Except for some communications problems, emergency medical services generally did an effective job during the earthquake that killed 66 people and injured more than 3,200 in the Bay Area last month, a high-ranking state medical official said Saturday.
“This was not a catastrophic event, but certainly a large event,” said Dr. Bruce Haynes, director of the state Office of Emergency Medical Services. “The medical system responded well in virtually every regard. There was no problem with ambulances, paramedics and emergency physicians.”
Haynes, who attended a state briefing Friday with health officials from the counties hardest hit by the quake, gave the assessment at UCI Medical Center during a two-day earthquake preparedness course for doctors.

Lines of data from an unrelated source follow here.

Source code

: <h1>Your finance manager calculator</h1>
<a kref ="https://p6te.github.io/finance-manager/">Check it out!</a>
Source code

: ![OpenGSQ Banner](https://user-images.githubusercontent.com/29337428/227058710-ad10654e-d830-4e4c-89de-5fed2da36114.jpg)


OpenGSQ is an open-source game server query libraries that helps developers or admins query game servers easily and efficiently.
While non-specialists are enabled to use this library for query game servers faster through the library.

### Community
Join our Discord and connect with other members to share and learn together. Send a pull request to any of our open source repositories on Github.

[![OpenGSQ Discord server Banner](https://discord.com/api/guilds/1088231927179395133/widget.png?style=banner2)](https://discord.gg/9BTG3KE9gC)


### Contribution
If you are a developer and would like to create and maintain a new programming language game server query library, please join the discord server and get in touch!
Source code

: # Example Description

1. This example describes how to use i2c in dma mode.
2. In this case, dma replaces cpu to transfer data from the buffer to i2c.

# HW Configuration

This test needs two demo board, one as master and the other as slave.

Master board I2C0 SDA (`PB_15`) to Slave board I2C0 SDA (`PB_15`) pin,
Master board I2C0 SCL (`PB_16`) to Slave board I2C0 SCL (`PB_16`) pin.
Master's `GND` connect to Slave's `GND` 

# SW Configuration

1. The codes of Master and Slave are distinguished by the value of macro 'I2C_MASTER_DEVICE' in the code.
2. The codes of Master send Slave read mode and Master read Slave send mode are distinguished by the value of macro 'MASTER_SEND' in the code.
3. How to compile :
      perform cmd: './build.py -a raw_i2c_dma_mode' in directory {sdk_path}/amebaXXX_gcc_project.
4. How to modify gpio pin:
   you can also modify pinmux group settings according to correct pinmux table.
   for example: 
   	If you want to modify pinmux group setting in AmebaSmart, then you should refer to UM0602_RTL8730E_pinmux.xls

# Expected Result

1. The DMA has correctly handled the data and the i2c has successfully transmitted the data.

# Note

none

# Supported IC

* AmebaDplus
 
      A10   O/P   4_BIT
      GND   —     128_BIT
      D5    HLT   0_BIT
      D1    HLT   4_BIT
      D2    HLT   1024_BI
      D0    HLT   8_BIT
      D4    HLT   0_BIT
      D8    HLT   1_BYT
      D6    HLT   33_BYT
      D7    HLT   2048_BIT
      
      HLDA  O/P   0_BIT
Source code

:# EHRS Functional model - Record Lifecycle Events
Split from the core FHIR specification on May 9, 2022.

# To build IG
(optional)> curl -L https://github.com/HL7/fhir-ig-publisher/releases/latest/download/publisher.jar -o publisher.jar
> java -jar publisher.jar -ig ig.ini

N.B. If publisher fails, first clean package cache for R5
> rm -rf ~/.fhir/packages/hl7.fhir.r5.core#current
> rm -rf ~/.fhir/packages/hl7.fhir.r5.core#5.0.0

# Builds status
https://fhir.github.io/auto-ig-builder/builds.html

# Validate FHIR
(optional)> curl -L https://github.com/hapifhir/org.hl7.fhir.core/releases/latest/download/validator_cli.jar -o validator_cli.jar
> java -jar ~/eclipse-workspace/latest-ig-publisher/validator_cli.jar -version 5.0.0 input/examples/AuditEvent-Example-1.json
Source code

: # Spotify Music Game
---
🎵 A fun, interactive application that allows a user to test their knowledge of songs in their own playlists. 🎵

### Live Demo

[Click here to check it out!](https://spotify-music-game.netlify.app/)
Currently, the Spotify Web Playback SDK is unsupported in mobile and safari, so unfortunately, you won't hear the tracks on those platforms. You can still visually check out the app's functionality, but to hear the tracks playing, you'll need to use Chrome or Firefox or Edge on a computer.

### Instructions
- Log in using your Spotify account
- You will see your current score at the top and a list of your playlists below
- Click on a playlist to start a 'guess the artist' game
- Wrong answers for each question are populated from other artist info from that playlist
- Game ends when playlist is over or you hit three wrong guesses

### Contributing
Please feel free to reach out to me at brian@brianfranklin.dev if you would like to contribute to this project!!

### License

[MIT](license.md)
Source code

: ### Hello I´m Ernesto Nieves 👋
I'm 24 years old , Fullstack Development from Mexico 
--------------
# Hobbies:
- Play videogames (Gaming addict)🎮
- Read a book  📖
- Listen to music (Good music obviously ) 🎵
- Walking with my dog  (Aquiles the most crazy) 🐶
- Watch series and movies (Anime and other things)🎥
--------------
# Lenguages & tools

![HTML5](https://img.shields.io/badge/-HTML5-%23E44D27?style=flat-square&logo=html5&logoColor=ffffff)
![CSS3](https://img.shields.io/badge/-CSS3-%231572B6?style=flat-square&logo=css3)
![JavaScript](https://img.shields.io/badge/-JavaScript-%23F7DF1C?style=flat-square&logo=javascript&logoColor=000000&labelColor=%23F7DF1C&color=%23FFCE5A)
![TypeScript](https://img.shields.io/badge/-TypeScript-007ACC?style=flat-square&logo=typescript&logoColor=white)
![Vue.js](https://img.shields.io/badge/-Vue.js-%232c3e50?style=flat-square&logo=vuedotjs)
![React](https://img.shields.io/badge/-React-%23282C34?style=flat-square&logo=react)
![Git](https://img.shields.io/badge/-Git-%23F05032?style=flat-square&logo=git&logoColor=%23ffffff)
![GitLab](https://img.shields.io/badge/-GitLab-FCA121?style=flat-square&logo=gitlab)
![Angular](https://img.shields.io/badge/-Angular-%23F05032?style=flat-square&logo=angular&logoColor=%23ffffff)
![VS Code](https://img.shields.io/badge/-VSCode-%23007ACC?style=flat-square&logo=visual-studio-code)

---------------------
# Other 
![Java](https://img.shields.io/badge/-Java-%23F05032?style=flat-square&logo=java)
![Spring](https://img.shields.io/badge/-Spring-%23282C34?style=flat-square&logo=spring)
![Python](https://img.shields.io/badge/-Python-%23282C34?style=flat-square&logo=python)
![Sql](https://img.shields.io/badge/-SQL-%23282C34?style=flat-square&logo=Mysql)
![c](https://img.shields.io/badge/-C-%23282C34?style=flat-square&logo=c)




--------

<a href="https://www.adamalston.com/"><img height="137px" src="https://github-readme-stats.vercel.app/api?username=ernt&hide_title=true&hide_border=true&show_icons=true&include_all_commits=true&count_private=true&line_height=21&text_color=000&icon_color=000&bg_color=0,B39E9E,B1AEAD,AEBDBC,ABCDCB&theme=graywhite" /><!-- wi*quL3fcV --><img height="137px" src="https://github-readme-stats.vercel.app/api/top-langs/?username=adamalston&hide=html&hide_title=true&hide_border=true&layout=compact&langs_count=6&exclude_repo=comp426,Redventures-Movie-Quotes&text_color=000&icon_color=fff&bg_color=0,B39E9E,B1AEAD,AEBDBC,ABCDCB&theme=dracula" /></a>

UCI’s class provided instruction on a broad range of topics from the management of crush injuries to the broader problems of delivering massive amounts of medical assistance to a disaster area.
The violent, magnitude-7.1 quake, hit the Bay Area at 5:04 p.m. on Nov. 17 during commuting hours and immediately before Game 3 of the World Series. In 15 seconds, it caused a 100-mile long swath of destruction, buckled a section of the San Francisco-Oakland Bay Bridge and collapsed a mile-long section of double-deck freeway in Oakland.
“There was widespread devastation,” Haynes said. “We are lucky more weren’t injured. This warns all of us about what can happen.”
After the quake hit, Haynes said, the Office of Emergency Medical Services, responsible for coordinating disaster medical services in the state, monitored television and radio broadcasts to help determine where medical personnel were needed.
The office summoned National Guard medical units, located available beds at hospitals, called ambulance associations and contacted medical services statewide to send in supplies and doctors.
If anything, Haynes said, the state’s medical Establishment overreacted to the earthquake and initially pumped more medical personnel and supplies than needed into the stricken areas from San Francisco to Santa Cruz.
“My thinking is always to over-respond,” Haynes said. “It’s better to get everyone going and have to call people back. If you get behind, you’ve got a problem.”
For example, on the day of the earthquake the state initially ordered National Guard evacuation field hospitals to be sent to Travis Air Force Base near Sacramento to handle any overflow of the injured from Bay Area medical facilities. The guard’s medical units were not needed and returned to their home bases the next day.
Haynes said the biggest problem was the failure of telephone systems, which hampered communications in the most devastated areas. He called for satellite communications systems that enable emergency crews to send out information without having to rely on telephones.
Dispatchers for many public safety agencies in the Bay Area operated out of older buildings that were not earthquake-proof, Haynes said. He called for those emergency operations centers to be reinforced.
In some cases, he noted, the buildings were so badly damaged they had to be evacuated except for the agency’s communications workers, who were desperately needed to dispatch police, ambulances and rescue crews.
Haynes said hospitals should take special precautions to secure their vital equipment. He cited what happened to Watsonville Community Hospital, which was almost knocked out by the quake.
The force of the temblor knocked virtually everything off the pharmacy shelves, spilled chemicals in the laboratory and the X-ray units, and tipped over the hospital’s liquid oxygen tank, knocking it out of commission.